(Dataset entries)
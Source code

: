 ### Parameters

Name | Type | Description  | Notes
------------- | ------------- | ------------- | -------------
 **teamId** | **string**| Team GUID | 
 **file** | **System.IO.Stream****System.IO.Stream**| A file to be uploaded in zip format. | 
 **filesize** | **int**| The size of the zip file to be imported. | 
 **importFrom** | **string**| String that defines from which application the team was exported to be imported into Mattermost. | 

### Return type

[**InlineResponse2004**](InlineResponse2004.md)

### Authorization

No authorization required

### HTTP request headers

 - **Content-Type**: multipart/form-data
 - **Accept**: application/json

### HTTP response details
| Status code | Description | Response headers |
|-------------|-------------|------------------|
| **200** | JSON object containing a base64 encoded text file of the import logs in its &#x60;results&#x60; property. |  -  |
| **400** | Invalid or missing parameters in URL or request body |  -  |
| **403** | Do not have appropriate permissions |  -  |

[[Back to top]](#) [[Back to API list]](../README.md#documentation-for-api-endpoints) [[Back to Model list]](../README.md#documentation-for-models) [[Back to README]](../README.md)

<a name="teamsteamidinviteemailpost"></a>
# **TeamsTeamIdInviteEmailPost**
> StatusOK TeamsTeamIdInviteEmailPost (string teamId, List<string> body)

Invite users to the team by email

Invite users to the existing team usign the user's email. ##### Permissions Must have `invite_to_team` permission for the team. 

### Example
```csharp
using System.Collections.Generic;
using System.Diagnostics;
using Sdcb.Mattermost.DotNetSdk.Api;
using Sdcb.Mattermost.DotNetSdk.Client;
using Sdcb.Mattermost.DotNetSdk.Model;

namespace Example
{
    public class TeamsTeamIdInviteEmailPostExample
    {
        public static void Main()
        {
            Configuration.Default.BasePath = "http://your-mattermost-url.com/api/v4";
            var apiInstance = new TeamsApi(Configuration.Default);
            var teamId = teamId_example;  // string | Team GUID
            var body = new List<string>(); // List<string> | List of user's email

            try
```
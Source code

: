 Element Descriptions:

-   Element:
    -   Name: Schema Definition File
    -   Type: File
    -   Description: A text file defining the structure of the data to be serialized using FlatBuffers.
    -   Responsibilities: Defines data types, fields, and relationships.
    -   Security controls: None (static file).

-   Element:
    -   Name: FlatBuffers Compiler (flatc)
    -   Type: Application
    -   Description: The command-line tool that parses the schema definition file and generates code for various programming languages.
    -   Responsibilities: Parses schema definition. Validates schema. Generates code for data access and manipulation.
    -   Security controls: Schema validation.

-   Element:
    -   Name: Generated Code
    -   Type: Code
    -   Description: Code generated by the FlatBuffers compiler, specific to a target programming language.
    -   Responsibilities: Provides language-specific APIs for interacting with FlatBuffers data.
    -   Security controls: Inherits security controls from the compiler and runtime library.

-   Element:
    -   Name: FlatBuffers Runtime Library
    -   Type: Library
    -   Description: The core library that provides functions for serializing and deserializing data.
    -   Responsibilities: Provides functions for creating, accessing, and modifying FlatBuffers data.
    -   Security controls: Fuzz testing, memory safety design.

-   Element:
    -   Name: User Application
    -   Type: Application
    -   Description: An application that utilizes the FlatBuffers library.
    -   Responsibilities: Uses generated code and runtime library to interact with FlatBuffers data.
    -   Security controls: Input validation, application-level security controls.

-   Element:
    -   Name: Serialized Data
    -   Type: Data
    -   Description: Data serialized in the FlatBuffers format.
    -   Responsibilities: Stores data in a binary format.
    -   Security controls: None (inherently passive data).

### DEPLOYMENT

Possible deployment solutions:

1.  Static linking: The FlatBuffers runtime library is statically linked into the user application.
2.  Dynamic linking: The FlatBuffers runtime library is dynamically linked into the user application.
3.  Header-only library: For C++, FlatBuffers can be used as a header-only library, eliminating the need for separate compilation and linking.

### EXERCISE DESCRIPTION
All the records, from start to finish, are to be repeated exactly.

### SOLUTION TO THE EXERCISE
Source code

: ### Parameters

Name | Type | Description  | Notes
------------- | ------------- | ------------- | -------------
 **teamId** | **string**| Team GUID | 
 **file** | **System.IO.Stream****System.IO.Stream**| A file to be uploaded in zip format. | 
 **filesize** | **int**| The size of the zip file to be imported. | 
 **importFrom** | **string**| String that defines from which application the team was exported to be imported into Mattermost. | 

### Return type

[**InlineResponse2004**](InlineResponse2004.md)

### Authorization

No authorization required

### HTTP request headers

 - **Content-Type**: multipart/form-data
 - **Accept**: application/json

### HTTP response details
| Status code | Description | Response headers |
|-------------|-------------|------------------|
| **200** | JSON object containing a base64 encoded text file of the import logs in its &#x60;results&#x60; property. |  -  |
| **400** | Invalid or missing parameters in URL or request body |  -  |
| **403** | Do not have appropriate permissions |  -  |

[[Back to top]](#) [[Back to API list]](../README.md#documentation-for-api-endpoints) [[Back to Model list]](../README.md#documentation-for-models) [[Back to README]](../README.md)

<a name="teamsteamidinviteemailpost"></a>
# **TeamsTeamIdInviteEmailPost**
> StatusOK TeamsTeamIdInviteEmailPost (string teamId, List<string> body)

Invite users to the team by email

Invite users to the existing team usign the user's email. ##### Permissions Must have `invite_to_team` permission for the team. 

### Example
```csharp
using System.Collections.Generic;
using System.Diagnostics;
using Sdcb.Mattermost.DotNetSdk.Api;
using Sdcb.Mattermost.DotNetSdk.Client;
using Sdcb.Mattermost.DotNetSdk.Model;

namespace Example
{
    public class TeamsTeamIdInviteEmailPostExample
    {
        public static void Main()
        {
            Configuration.Default.BasePath = "http://your-mattermost-url.com/api/v4";
            var apiInstance = new TeamsApi(Configuration.Default);
            var teamId = teamId_example;  // string | Team GUID
            var body = new List<string>(); // List<string> | List of user's email

            try
```
Source code

: Element Descriptions:

-   Element:
    -   Name: Schema Definition File
    -   Type: File
    -   Description: A text file defining the structure of the data to be serialized using FlatBuffers.
    -   Responsibilities: Defines data types, fields, and relationships.
    -   Security controls: None (static file).

-   Element:
    -   Name: FlatBuffers Compiler (flatc)
    -   Type: Application
    -   Description: The command-line tool that parses the schema definition file and generates code for various programming languages.
    -   Responsibilities: Parses schema definition. Validates schema. Generates code for data access and manipulation.
    -   Security controls: Schema validation.

-   Element:
    -   Name: Generated Code
    -   Type: Code
    -   Description: Code generated by the FlatBuffers compiler, specific to a target programming language.
    -   Responsibilities: Provides language-specific APIs for interacting with FlatBuffers data.
    -   Security controls: Inherits security controls from the compiler and runtime library.

-   Element:
    -   Name: FlatBuffers Runtime Library
    -   Type: Library
    -   Description: The core library that provides functions for serializing and deserializing data.
    -   Responsibilities: Provides functions for creating, accessing, and modifying FlatBuffers data.
    -   Security controls: Fuzz testing, memory safety design.

-   Element:
    -   Name: User Application
    -   Type: Application
    -   Description: An application that utilizes the FlatBuffers library.
    -   Responsibilities: Uses generated code and runtime library to interact with FlatBuffers data.
    -   Security controls: Input validation, application-level security controls.

-   Element:
    -   Name: Serialized Data
    -   Type: Data
    -   Description: Data serialized in the FlatBuffers format.
    -   Responsibilities: Stores data in a binary format.
    -   Security controls: None (inherently passive data).

### DEPLOYMENT

Possible deployment solutions:

1.  Static linking: The FlatBuffers runtime library is statically linked into the user application.
2.  Dynamic linking: The FlatBuffers runtime library is dynamically linked into the user application.
3.  Header-only library: For C++, FlatBuffers can be used as a header-only library, eliminating the need for separate compilation and linking.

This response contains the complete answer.